**YOUR GOAL**
Going through the entries below, work out how many lines have the string "frac" in them. Give the number and nothing more.

##########

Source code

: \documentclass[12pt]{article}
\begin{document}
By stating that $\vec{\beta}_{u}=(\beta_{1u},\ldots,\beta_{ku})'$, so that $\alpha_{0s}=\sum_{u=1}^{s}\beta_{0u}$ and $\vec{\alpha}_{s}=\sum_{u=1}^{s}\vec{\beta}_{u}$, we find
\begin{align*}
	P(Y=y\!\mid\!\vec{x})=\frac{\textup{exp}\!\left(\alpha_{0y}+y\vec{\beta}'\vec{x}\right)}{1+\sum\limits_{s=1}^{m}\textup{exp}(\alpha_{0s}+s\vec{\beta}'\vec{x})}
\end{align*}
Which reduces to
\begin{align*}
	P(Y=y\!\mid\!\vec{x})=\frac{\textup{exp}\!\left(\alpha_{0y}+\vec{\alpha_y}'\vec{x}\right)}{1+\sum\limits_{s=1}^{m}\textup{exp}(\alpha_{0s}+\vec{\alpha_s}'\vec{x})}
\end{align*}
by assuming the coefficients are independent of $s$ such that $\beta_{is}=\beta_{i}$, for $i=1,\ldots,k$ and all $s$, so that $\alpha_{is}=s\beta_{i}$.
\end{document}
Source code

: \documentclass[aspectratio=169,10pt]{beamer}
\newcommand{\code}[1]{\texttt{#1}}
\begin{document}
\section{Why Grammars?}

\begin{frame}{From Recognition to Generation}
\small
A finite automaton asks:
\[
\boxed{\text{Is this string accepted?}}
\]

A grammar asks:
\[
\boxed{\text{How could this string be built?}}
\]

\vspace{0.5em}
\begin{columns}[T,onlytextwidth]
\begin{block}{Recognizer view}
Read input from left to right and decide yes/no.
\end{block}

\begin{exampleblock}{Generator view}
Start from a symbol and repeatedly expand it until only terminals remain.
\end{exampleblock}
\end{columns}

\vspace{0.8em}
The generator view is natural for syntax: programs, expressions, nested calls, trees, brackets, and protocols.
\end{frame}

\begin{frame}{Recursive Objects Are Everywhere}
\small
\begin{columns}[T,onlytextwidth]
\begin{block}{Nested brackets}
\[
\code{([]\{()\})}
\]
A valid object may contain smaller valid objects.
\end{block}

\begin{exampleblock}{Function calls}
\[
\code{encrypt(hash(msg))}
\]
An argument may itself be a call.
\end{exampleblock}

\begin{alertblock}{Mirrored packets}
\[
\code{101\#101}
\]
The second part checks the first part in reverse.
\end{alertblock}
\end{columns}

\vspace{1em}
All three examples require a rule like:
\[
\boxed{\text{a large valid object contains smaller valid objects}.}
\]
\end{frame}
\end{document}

##########

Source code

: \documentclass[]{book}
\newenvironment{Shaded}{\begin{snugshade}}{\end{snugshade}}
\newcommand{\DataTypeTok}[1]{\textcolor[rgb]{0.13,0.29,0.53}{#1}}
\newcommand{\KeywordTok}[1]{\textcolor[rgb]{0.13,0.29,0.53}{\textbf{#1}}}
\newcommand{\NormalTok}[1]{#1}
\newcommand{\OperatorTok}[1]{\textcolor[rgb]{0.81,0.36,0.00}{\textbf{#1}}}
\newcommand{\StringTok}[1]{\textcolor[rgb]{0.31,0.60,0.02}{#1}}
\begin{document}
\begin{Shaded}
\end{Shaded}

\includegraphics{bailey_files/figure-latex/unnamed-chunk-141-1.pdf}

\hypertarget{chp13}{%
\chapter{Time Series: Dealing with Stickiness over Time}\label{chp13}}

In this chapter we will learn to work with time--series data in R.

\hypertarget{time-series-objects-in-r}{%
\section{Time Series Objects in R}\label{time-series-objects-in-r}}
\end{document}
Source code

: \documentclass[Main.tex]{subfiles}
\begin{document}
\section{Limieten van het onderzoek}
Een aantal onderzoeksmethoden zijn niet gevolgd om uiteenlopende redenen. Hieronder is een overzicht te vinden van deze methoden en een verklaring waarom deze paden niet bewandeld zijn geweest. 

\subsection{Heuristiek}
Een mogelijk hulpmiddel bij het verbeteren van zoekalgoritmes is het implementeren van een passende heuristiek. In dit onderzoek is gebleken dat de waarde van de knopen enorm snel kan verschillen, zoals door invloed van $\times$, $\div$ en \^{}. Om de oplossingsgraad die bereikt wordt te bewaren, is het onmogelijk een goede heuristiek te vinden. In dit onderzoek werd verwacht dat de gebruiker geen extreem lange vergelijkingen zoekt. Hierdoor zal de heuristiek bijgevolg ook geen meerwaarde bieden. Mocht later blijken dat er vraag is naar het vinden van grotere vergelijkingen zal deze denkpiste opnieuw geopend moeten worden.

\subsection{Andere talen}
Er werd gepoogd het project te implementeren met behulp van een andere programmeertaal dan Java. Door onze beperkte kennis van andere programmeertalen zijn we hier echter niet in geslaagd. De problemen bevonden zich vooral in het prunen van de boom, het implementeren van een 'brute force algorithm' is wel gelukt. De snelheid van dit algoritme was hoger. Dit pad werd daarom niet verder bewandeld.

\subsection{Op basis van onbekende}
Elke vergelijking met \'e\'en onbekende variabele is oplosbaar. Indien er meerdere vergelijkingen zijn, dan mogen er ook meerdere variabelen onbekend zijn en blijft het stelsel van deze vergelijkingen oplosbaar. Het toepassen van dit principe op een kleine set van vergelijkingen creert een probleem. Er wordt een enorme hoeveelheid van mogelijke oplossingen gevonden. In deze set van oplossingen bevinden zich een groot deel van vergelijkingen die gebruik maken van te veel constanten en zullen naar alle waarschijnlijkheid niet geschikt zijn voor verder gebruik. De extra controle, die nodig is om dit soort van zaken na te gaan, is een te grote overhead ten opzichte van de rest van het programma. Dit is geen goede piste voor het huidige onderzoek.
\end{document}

##########

**SOLUTION TO THIS TASK**
2